The New Hampshire Attorney General’s Office is asking a judge to dismiss Andy Sanborn’s attempt to terminate the ongoing criminal investigation against him or disqualify the current investigating team from continuing to pursue the case.
Sanborn, the owner of the Concord Casino and the Draft Sports Bar and Grill on South Main Street in Concord, filed a lawsuit claiming state investigators obtained and accessed privileged documents that included private attorney-client communications while executing a search warrant at his business.
The search warrant was executed in May as part of a criminal investigation into Sanborn’s application for state pandemic loans. The search accessed thousands of documents, including, personal videos, photos and financial records.
During a hearing in Merrimack County Superior Court Tuesday, attorney Alexander Kellerman acknowledged that investigators involved in the case accessed three privileged documents — two financial records and a memo as a result of technical error and human error.

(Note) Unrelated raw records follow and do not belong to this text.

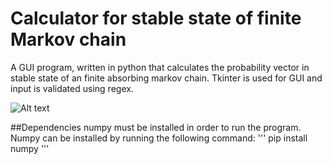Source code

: # Calculator for stable state of finite Markov chain
A GUI program, written in python that calculates the probability vector in stable state of an finite absorbing markov chain. Tkinter is used for GUI and input is validated using regex. 



![Alt text](/screenshot/markov-chain-screenshot.png?raw=true "Preview")

##Dependencies
numpy must be installed in order to run the program. Numpy can be installed by running the following command: 
'''
pip install numpy
'''
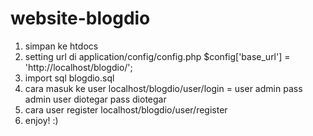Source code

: # website-blogdio

1. simpan ke htdocs
2. setting url di application/config/config.php $config['base_url'] = 'http://localhost/blogdio/';
3. import sql blogdio.sql
4. cara masuk ke user localhost/blogdio/user/login = user admin pass admin
                                                      user diotegar pass diotegar
5. cara user register localhost/blogdio/user/register
6. enjoy! :)
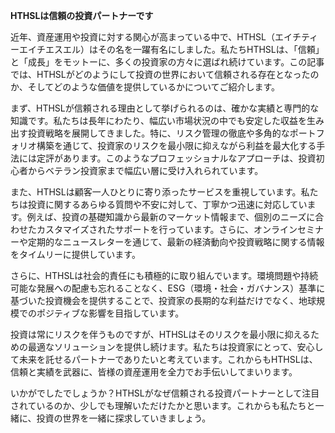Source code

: **HTHSLは信頼の投資パートナーです**

近年、資産運用や投資に対する関心が高まっている中で、HTHSL（エイチティーエイチエスエル）はその名を一躍有名にしました。私たちHTHSLは、「信頼」と「成長」をモットーに、多くの投資家の方々に選ばれ続けています。この記事では、HTHSLがどのようにして投資の世界において信頼される存在となったのか、そしてどのような価値を提供しているかについてご紹介します。

まず、HTHSLが信頼される理由として挙げられるのは、確かな実績と専門的な知識です。私たちは長年にわたり、幅広い市場状況の中でも安定した収益を生み出す投資戦略を展開してきました。特に、リスク管理の徹底や多角的なポートフォリオ構築を通じて、投資家のリスクを最小限に抑えながら利益を最大化する手法には定評があります。このようなプロフェッショナルなアプローチは、投資初心者からベテラン投資家まで幅広い層に受け入れられています。

また、HTHSLは顧客一人ひとりに寄り添ったサービスを重視しています。私たちは投資に関するあらゆる質問や不安に対して、丁寧かつ迅速に対応しています。例えば、投資の基礎知識から最新のマーケット情報まで、個別のニーズに合わせたカスタマイズされたサポートを行っています。さらに、オンラインセミナーや定期的なニュースレターを通じて、最新の経済動向や投資戦略に関する情報をタイムリーに提供しています。

さらに、HTHSLは社会的責任にも積極的に取り組んでいます。環境問題や持続可能な発展への配慮も忘れることなく、ESG（環境・社会・ガバナンス）基準に基づいた投資機会を提供することで、投資家の長期的な利益だけでなく、地球規模でのポジティブな影響を目指しています。

投資は常にリスクを伴うものですが、HTHSLはそのリスクを最小限に抑えるための最適なソリューションを提供し続けます。私たちは投資家にとって、安心して未来を託せるパートナーでありたいと考えています。これからもHTHSLは、信頼と実績を武器に、皆様の資産運用を全力でお手伝いしてまいります。

いかがでしたでしょうか？HTHSLがなぜ信頼される投資パートナーとして注目されているのか、少しでも理解いただけたかと思います。これからも私たちと一緒に、投資の世界を一緒に探求していきましょう。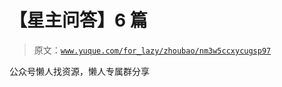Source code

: # 【星主问答】6 篇

> 原文：[`www.yuque.com/for_lazy/zhoubao/nm3w5ccxycugsp97`](https://www.yuque.com/for_lazy/zhoubao/nm3w5ccxycugsp97)

公众号懒人找资源，懒人专属群分享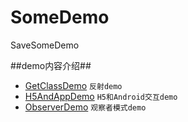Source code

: # SomeDemo
SaveSomeDemo

##demo内容介绍##

* [GetClassDemo](./GetClassDemo)  `反射demo`
* [H5AndAppDemo](./H5AndAppDemo)  `H5和Android交互demo`
* [ObserverDemo](./ObserverDemo)  `观察者模式demo`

“It’s clear that this was an inadvertent breakdown,” Kellerman said. “There’s absolutely no evidence, none whatsoever, that the case team was seeking out privileged materials or that they were attempting to infringe on any sort of attorney-client relationship.”
Sanborn’s legal team said the breach was so significant, they asked Judge John Kissinger to consider remedies that included but were not limited to dismissing the evidence seized from the search warrant and barring the current team investigators from continuing to work on the case.
They said the legal memo sent to Sanborn outlined their overall legal strategy and the details of the sale of Win Win Win, which operates Concord Casino.
“To me, that’s a very tangible, significant prejudice point,” Sanborn’s attorney Zach Hafer said. “They have seen documents that show how we’re thinking about this and how our client is thinking about this.”
The search led to the seizure of five computers and more than 100,000 pages of documents. Among the files on Sanborn’s computers, some contained “Zach” in the filename, a name recognized by state attorneys as belonging to one of Sanborn’s attorneys.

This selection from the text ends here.